Evergreen Licensing LLC and its founder, Brian Vecchio, name Tommy and Paris Chong as defendants in the Los Angeles Superior Court lawsuit, along with Jon-Paul Cowen, described in the complaint as a business associate of the Chongs.
Representatives for the defendants could not be immediately reached for comment on the suit.
The complaint seeks unspecified damages on allegations of breach of contract, fraud and unjust enrichment.
Chong was chosen to help market the Evergreen project because he is a "well-known and longtime proponent of the legalization and responsible use of cannibis," the suit states.

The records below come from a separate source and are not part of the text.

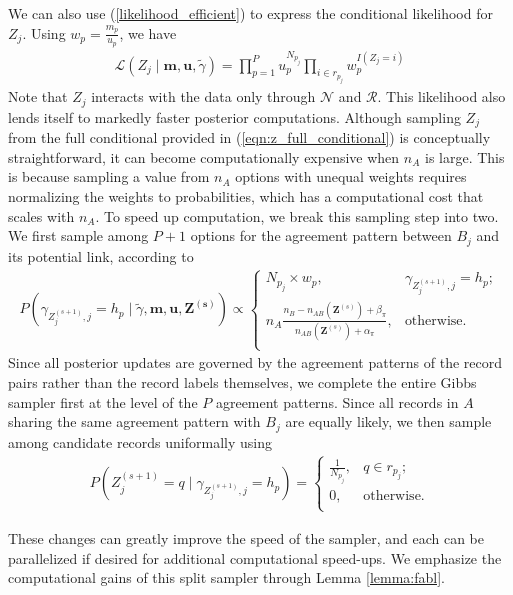 \documentclass[ba]{imsart}
\begin{document}
We can also use (\ref{likelihood_efficient}) to express the conditional likelihood for $Z_{j}$. Using $w_p = \frac{m_p}{u_p}$, we have
\begin{align}
	\mathcal{L}(Z_j\mid  \bm{m}, \bm{u}, \tilde{\gamma}) = \prod_{p=1}^P u_p^{N_{p_j}} \prod_{i \in r_{p_j}} w_p^{I(Z_j = i)}\label{likelihood_efficient_z}
\end{align}
Note that $Z_j$ interacts with the data only through $\mathcal{N}$ and $\mathcal{R}$. This likelihood also lends itself to markedly faster posterior computations. Although sampling $Z_j$ from the full conditional provided in (\ref{eqn:z_full_conditional}) is conceptually straightforward, it can become computationally expensive when $n_A$ is large. This is because sampling a value from $n_A$ options with unequal weights requires normalizing the weights to probabilities, which has a computational cost that scales with $n_A$. To speed up computation, we break this sampling step into two. We first sample among $P + 1$ options for the agreement pattern between $B_j$ and its potential link, according to
\begin{align}
	\label{eqn:gibbs1}
	P\left( \gamma_{Z_j^{(s+1)}, j} = h_p \mid \tilde{\gamma}, \bm{m}, \bm{u}, \bm{Z^{(s)}}\right) \propto
	\begin{cases} 
		N_{p_j} \times w_{p},  & \gamma_{Z_j^{(s+1)}, j} = h_p; \\
		n_A \frac{n_B - n_{AB}(\bm{Z}^{(s)}) + \beta_{\pi}}{n_{AB}(\bm{Z}^{(s)}) + \alpha_{\pi}}, &   \text{otherwise}. \\
	\end{cases}
\end{align}
Since all posterior updates are governed by the agreement patterns of the record pairs rather than the record labels themselves, we complete the entire Gibbs sampler first at the level of the $P$ agreement patterns. Since all records in $A$ sharing the same agreement pattern with $B_j$ are equally likely, we then sample among candidate records uniformally using
\begin{align}
	\label{eqn:gibbs2}
	P\left(Z_j^{(s+1)} = q \mid \gamma_{Z_j^{(s+1)}, j} = h_p \right) = \begin{cases} 
		\frac{1}{N_{p_j}}, & q \in r_{p_j}; \\
		0, & \text{otherwise.} \\
	\end{cases}
\end{align} 

These changes can greatly improve the speed of the sampler, and each can be parallelized if desired for additional computational speed-ups. We emphasize the computational gains of this split sampler through Lemma \ref{lemma:fabl}.
\end{document}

But after three years of development and spending $1 million on the project, Chong and Cowen conspired to "take it all away, even hacking into Evergreen's Gmail account in order to misappropriate social media sites that plaintiffs created for the project," according to the suit, which alleges that the defendants "cut plaintiffs entirely out of the picture, the project and the revenue and profits the project was going to generate and is generating."
Although Chong "cultivated the public image of a trustworthy, pot- smoking, laid back, good guy," the plaintiffs found out "to their chagrin and injury ... that he was anything but that type individual in his business dealings with them," the suit says.
The 79-year-old Chong co-starred with Cheech Marin in the 1978 film "Up in Smoke," which is credited with establishing the stoner comedy genre.